La Cousine Angélique sous ses airs de fable nostalgique sur l’enfance s’avère le film le plus frontal de Carlos Saura dans sa critique du Franquisme. Après avoir usé de la métaphore et de l’allégorie sous toutes ses formes dans ses films précédents, le réalisateur ose aborder la guerre civile espagnole du point de vue des vaincus. Une hérésie rendue possible par la politique d’ouverture du premier ministre espagnol Carlos Arias Navarro, mais qui n’empêchera pas les controverses en pagailles. Le scénario, bien qu’irritant le comité de censure, est validé par le ministre de la culture Pio Cabanillas et connaîtra un immense succès public et critique (Prix Spécial du Jury à Cannes 1974) à sa sortie et générera nombres d’incidents avec tentatives de vols de copies, boules puantes dans les salles et diatribes de la presse de droite.

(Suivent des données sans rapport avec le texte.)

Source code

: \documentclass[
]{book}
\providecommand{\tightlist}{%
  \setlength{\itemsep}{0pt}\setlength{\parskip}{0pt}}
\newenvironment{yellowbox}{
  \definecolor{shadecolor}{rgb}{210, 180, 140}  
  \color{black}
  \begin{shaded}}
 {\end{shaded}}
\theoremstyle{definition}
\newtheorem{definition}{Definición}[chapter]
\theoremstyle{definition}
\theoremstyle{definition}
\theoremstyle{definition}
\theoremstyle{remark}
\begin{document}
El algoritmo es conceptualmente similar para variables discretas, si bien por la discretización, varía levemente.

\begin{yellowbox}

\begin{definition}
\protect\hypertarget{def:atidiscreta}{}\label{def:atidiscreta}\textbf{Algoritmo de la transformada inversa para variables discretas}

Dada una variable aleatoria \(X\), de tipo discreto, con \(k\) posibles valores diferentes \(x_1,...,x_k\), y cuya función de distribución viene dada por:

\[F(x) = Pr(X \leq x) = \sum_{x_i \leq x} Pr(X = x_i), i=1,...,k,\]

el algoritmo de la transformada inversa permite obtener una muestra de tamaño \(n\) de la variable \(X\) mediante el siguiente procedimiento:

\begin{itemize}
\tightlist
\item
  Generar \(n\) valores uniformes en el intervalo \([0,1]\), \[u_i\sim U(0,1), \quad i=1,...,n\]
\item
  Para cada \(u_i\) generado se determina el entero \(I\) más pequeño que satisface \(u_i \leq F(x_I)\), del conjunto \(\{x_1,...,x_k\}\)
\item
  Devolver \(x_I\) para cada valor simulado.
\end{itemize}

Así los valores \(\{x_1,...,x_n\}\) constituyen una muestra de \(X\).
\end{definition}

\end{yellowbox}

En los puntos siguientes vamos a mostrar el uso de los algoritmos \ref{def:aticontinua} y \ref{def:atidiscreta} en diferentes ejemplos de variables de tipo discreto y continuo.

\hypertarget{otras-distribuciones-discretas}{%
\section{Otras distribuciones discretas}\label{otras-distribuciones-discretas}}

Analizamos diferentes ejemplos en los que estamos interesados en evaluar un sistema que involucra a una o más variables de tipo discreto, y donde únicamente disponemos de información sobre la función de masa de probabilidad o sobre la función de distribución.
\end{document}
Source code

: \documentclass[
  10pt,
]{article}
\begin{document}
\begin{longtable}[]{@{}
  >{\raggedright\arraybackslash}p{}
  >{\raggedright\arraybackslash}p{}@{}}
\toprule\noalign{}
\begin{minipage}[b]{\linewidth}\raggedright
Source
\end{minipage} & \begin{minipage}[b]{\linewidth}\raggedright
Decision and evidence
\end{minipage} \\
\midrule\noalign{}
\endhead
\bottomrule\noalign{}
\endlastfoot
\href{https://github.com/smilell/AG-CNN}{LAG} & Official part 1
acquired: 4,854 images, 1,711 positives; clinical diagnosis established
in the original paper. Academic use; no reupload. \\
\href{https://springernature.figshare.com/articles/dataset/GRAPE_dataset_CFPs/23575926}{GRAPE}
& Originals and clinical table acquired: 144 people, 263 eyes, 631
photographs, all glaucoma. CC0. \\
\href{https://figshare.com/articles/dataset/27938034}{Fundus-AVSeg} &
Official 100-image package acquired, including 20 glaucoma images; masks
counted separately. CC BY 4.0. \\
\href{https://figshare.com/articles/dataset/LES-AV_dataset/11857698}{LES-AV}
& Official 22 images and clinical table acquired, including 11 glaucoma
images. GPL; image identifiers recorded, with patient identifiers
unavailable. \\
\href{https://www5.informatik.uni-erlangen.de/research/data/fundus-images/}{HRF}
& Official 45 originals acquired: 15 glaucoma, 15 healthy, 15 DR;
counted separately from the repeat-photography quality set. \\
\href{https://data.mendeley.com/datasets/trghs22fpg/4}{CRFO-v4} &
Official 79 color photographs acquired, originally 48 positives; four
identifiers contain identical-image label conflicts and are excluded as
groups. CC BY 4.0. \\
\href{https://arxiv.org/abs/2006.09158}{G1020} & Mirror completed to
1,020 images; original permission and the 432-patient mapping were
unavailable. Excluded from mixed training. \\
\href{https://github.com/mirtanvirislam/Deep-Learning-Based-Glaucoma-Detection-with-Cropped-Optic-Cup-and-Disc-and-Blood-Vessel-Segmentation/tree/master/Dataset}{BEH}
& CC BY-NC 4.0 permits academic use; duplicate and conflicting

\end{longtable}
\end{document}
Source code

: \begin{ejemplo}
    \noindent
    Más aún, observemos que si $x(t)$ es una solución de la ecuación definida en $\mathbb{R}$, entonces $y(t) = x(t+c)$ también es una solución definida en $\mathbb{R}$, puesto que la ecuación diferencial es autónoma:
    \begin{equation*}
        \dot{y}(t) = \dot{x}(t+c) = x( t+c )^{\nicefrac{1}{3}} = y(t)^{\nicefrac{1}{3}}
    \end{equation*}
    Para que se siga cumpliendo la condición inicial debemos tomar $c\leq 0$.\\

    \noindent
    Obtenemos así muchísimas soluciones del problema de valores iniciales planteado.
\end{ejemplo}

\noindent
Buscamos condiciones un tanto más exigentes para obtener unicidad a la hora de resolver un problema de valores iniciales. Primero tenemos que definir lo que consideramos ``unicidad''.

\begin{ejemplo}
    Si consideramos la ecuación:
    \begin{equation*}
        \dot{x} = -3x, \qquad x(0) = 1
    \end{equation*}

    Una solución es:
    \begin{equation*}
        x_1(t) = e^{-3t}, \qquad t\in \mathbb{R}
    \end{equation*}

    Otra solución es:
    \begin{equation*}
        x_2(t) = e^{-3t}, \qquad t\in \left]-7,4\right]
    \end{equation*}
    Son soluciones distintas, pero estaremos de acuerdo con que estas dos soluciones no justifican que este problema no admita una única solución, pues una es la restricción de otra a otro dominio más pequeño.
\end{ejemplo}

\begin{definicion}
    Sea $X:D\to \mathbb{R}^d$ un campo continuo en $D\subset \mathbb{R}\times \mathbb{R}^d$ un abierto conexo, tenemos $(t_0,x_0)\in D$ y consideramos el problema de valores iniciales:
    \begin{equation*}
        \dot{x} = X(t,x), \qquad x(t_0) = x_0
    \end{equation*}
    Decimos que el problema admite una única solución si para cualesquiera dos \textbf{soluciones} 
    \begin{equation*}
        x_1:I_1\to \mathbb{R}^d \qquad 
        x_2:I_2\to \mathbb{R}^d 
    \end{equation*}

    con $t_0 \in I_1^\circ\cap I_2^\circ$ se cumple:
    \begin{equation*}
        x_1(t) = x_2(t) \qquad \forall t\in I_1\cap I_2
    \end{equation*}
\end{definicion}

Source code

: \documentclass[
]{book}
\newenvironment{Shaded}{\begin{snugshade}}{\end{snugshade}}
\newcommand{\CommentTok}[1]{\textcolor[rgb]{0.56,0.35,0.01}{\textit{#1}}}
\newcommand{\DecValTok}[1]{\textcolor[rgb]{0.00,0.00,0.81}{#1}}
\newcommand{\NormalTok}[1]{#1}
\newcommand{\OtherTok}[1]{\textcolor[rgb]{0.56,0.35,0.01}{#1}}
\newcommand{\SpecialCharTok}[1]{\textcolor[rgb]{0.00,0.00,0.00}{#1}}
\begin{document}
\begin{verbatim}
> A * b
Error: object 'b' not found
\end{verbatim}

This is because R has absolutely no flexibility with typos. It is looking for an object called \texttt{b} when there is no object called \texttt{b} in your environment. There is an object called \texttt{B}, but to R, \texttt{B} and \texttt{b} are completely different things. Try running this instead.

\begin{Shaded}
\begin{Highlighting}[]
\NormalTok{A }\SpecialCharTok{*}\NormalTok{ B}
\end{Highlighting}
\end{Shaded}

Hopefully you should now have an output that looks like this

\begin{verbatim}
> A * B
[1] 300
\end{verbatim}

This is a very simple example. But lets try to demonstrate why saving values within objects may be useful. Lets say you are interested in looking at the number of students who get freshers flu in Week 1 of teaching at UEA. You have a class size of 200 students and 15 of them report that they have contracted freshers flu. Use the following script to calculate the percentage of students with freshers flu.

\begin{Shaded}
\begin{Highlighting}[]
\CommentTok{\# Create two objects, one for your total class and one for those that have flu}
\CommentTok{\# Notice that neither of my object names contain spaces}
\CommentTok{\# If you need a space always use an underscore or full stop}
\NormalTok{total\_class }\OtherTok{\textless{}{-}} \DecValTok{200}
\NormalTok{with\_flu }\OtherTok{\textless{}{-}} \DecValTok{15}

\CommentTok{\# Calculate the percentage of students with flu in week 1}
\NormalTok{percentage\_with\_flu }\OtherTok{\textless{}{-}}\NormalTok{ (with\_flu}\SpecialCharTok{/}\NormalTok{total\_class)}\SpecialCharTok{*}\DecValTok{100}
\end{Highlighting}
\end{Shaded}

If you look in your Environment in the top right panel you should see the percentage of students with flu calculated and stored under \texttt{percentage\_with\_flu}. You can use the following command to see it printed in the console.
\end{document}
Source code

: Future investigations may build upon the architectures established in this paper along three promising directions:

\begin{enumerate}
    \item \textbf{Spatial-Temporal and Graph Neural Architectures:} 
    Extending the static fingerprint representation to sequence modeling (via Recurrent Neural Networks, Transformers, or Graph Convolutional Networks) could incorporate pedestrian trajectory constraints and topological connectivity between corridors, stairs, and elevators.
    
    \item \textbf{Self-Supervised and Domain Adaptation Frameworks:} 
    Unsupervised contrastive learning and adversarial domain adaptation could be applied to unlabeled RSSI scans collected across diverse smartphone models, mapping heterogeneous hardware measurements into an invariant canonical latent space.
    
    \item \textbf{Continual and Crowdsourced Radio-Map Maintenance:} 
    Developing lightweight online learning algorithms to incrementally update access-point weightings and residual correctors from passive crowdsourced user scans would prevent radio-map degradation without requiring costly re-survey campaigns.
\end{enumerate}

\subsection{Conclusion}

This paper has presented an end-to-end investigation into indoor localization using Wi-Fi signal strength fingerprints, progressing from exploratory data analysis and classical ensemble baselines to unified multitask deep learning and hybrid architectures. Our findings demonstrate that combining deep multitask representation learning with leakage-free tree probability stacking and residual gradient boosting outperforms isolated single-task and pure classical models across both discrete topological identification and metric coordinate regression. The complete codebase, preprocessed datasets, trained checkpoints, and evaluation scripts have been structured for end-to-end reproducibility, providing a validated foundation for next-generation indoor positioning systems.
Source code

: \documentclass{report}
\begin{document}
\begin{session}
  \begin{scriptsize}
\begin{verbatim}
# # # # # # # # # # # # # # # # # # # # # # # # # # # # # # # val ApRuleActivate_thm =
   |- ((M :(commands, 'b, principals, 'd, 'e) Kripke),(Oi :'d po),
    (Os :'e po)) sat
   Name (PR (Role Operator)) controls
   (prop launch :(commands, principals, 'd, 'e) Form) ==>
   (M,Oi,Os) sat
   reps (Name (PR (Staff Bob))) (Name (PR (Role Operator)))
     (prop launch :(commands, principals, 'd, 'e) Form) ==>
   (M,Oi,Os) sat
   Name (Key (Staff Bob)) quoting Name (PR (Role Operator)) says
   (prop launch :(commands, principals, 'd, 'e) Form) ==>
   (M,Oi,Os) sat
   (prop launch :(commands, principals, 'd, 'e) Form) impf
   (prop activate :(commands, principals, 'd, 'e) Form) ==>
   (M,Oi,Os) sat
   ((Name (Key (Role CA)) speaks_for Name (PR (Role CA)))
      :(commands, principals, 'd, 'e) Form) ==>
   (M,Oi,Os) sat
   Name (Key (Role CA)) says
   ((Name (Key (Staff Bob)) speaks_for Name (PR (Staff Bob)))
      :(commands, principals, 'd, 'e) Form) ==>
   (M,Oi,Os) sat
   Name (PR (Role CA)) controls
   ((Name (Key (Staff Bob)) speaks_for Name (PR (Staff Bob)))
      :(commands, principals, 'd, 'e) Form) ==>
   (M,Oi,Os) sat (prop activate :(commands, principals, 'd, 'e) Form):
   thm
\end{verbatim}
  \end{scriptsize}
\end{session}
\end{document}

Tout l’art du brûlot de Carlos Saura repose sur sa forme subtile, pervertissant un récit qui ne révèle que progressivement sa provocation. Luis (José Luis López Vázquez), modeste éditeur barcelonais revient en Castille pour enterrer les cendres de sa mère. Les retrouvailles des lieux et de sa famille le ramènent ainsi à son enfance où en ce crucial été 1936, ses parents Républicains le confièrent à sa famille franquiste pour poursuivre le combat. Luis, par nostalgie ou un traumatisme qu’on ne connaîtra que tardivement, semble être resté figé dans cette enfance et notamment son amour pour sa cousine Angélique. L’idée de génie sera de revisiter les souvenirs d’enfance sans plier aux codes classiques du flashback puisque Luis conserve son allure d’adulte même dans les séquences du passé. Les choix de Saura font perdre les repères temporels, Luis adulte séjournant chez sa tante et donc les lieux de son enfance. Un effet de montage, un raccord, un éclairage différent ou une ambiguïté de point de vue suffit à passer d’une époque à l’autre. Les jeux de miroirs entre les périodes se font par le casting, créant un mimétisme dans les sentiments qui animent notre héros. Angélique enfant (María Clara Fernández de Loaysa) est jouée par la même actrice que la fille d’Angélique adulte (Lina Canalejas), cette dernière interprétant aussi la tante dans les scènes du passé. L’innocence enfantine prend ainsi un même visage, tout comme la douceur féminine et charnelle, et ce parti pris dessine une ambiguïté œdipienne troublante, un vertige sentimental déroutant (un même visage séduisant Luis adulte, puis le réconfortant enfant, la camarade de jeux complice devenant la filleule espiègle) par la grâce de transitions magistrales.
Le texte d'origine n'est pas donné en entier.